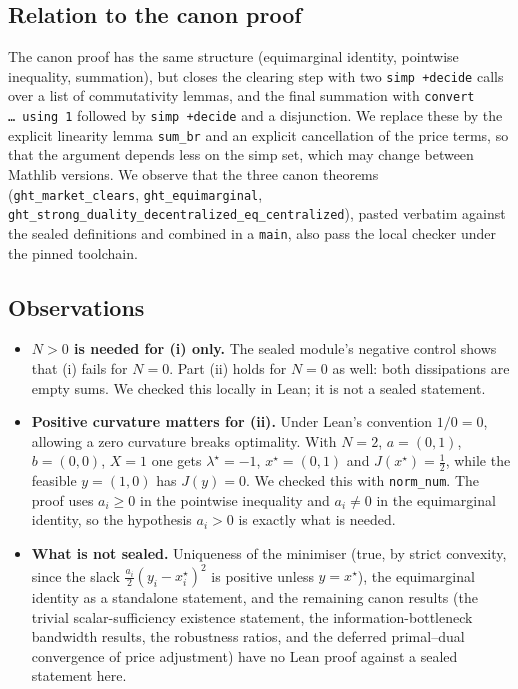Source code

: \documentclass[11pt]{article}
\theoremstyle{definition}
\theoremstyle{remark}
\begin{document}
\subsection{Relation to the canon proof}
The canon proof has the same structure (equimarginal identity, pointwise inequality, summation), but closes the clearing step
with two \texttt{simp +decide} calls over a list of commutativity lemmas, and the final summation with \texttt{convert \ldots\ using 1}
followed by \texttt{simp +decide} and a disjunction.
We replace these by the explicit linearity lemma \texttt{sum\_br} and an explicit cancellation of the price terms, so that the
argument depends less on the simp set, which may change between Mathlib versions.
We observe that the three canon theorems (\texttt{ght\_market\_clears}, \texttt{ght\_equimarginal},
\texttt{ght\_strong\_duality\_decentralized\_eq\_centralized}), pasted verbatim against the sealed definitions and combined in a
\texttt{main}, also pass the local checker under the pinned toolchain.

\subsection{Observations}
\begin{itemize}
\item \textbf{$N>0$ is needed for (i) only.} The sealed module's negative control shows that (i) fails for $N=0$.
Part (ii) holds for $N=0$ as well: both dissipations are empty sums. We checked this locally in Lean; it is not a sealed statement.
\item \textbf{Positive curvature matters for (ii).} Under Lean's convention $1/0=0$, allowing a zero curvature breaks optimality.
With $N=2$, $a=(0,1)$, $b=(0,0)$, $X=1$ one gets $\lambda^\star=-1$, $x^\star=(0,1)$ and $J(x^\star)=\tfrac12$, while the feasible
$y=(1,0)$ has $J(y)=0$. We checked this with \texttt{norm\_num}. The proof uses $a_i\ge0$ in the pointwise inequality and $a_i\ne0$ in the
equimarginal identity, so the hypothesis $a_i>0$ is exactly what is needed.
\item \textbf{What is not sealed.} Uniqueness of the minimiser (true, by strict convexity, since the slack $\tfrac{a_i}{2}(y_i-x^\star_i)^2$ is
positive unless $y=x^\star$), the equimarginal identity as a standalone statement, and the remaining canon results
(the trivial scalar-sufficiency existence statement, the information-bottleneck bandwidth results, the robustness ratios, and the
deferred primal--dual convergence of price adjustment) have no Lean proof against a sealed statement here.
\end{itemize}
\end{document}
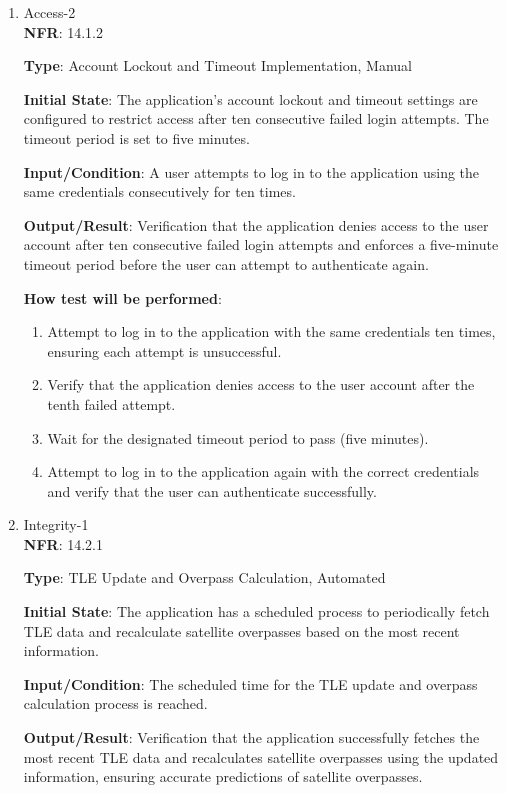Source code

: \documentclass[12pt, titlepage]{article}
\begin{document}
\begin{enumerate}
\begin{enumerate}
\end{enumerate}


\item {Access-2\\}
\textbf{NFR}: 14.1.2

\textbf{Type}: Account Lockout and Timeout Implementation, Manual

\textbf{Initial State}: The application's account lockout and timeout settings are configured to restrict access after ten consecutive failed login attempts. The timeout period is set to five minutes.


\textbf{Input/Condition}:   A user attempts to log in to the application using the same credentials consecutively for ten times.

\textbf{Output/Result}: Verification that the application denies access to the user account after ten consecutive failed login attempts and enforces a five-minute timeout period before the user can attempt to authenticate again.

\textbf{How test will be performed}: 
\begin{enumerate}
    \item Attempt to log in to the application with the same credentials ten times, ensuring each attempt is unsuccessful.

    \item Verify that the application denies access to the user account after the tenth failed attempt.
    \item Wait for the designated timeout period to pass (five minutes).

    \item Attempt to log in to the application again with the correct credentials and verify that the user can authenticate successfully.

\end{enumerate}

\item {Integrity-1\\}
\textbf{NFR}: 14.2.1

\textbf{Type}: TLE Update and Overpass Calculation, Automated

\textbf{Initial State}: The application has a scheduled process to periodically fetch TLE data and recalculate satellite overpasses based on the most recent information.


\textbf{Input/Condition}: The scheduled time for the TLE update and overpass calculation process is reached.


\textbf{Output/Result}: Verification that the application successfully fetches the most recent TLE data and recalculates satellite overpasses using the updated information, ensuring accurate predictions of satellite overpasses.



\end{enumerate}
\end{document}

------

● ABOUT THIS TASK
From the first line to the last, copy the records above exactly and drop any pictures.

● RESPONSE TO THIS TASK
Source code

: \documentclass[11pt]{article}
\theoremstyle{definition}
\theoremstyle{remark}
\begin{document}
\subsection{Relation to the canon proof}
The canon proof has the same structure (equimarginal identity, pointwise inequality, summation), but closes the clearing step
with two \texttt{simp +decide} calls over a list of commutativity lemmas, and the final summation with \texttt{convert \ldots\ using 1}
followed by \texttt{simp +decide} and a disjunction.
We replace these by the explicit linearity lemma \texttt{sum\_br} and an explicit cancellation of the price terms, so that the
argument depends less on the simp set, which may change between Mathlib versions.
We observe that the three canon theorems (\texttt{ght\_market\_clears}, \texttt{ght\_equimarginal},
\texttt{ght\_strong\_duality\_decentralized\_eq\_centralized}), pasted verbatim against the sealed definitions and combined in a
\texttt{main}, also pass the local checker under the pinned toolchain.

\subsection{Observations}
\begin{itemize}
\item \textbf{$N>0$ is needed for (i) only.} The sealed module's negative control shows that (i) fails for $N=0$.
Part (ii) holds for $N=0$ as well: both dissipations are empty sums. We checked this locally in Lean; it is not a sealed statement.
\item \textbf{Positive curvature matters for (ii).} Under Lean's convention $1/0=0$, allowing a zero curvature breaks optimality.
With $N=2$, $a=(0,1)$, $b=(0,0)$, $X=1$ one gets $\lambda^\star=-1$, $x^\star=(0,1)$ and $J(x^\star)=\tfrac12$, while the feasible
$y=(1,0)$ has $J(y)=0$. We checked this with \texttt{norm\_num}. The proof uses $a_i\ge0$ in the pointwise inequality and $a_i\ne0$ in the
equimarginal identity, so the hypothesis $a_i>0$ is exactly what is needed.
\item \textbf{What is not sealed.} Uniqueness of the minimiser (true, by strict convexity, since the slack $\tfrac{a_i}{2}(y_i-x^\star_i)^2$ is
positive unless $y=x^\star$), the equimarginal identity as a standalone statement, and the remaining canon results
(the trivial scalar-sufficiency existence statement, the information-bottleneck bandwidth results, the robustness ratios, and the
deferred primal--dual convergence of price adjustment) have no Lean proof against a sealed statement here.
\end{itemize}
\end{document}
Source code

: \documentclass[12pt, titlepage]{article}
\begin{document}
\begin{enumerate}
\begin{enumerate}
\end{enumerate}


\item {Access-2\\}
\textbf{NFR}: 14.1.2

\textbf{Type}: Account Lockout and Timeout Implementation, Manual

\textbf{Initial State}: The application's account lockout and timeout settings are configured to restrict access after ten consecutive failed login attempts. The timeout period is set to five minutes.


\textbf{Input/Condition}:   A user attempts to log in to the application using the same credentials consecutively for ten times.

\textbf{Output/Result}: Verification that the application denies access to the user account after ten consecutive failed login attempts and enforces a five-minute timeout period before the user can attempt to authenticate again.

\textbf{How test will be performed}: 
\begin{enumerate}
    \item Attempt to log in to the application with the same credentials ten times, ensuring each attempt is unsuccessful.

    \item Verify that the application denies access to the user account after the tenth failed attempt.
    \item Wait for the designated timeout period to pass (five minutes).

    \item Attempt to log in to the application again with the correct credentials and verify that the user can authenticate successfully.

\end{enumerate}

\item {Integrity-1\\}
\textbf{NFR}: 14.2.1

\textbf{Type}: TLE Update and Overpass Calculation, Automated

\textbf{Initial State}: The application has a scheduled process to periodically fetch TLE data and recalculate satellite overpasses based on the most recent information.


\textbf{Input/Condition}: The scheduled time for the TLE update and overpass calculation process is reached.


\textbf{Output/Result}: Verification that the application successfully fetches the most recent TLE data and recalculates satellite overpasses using the updated information, ensuring accurate predictions of satellite overpasses.



\end{enumerate}
\end{document}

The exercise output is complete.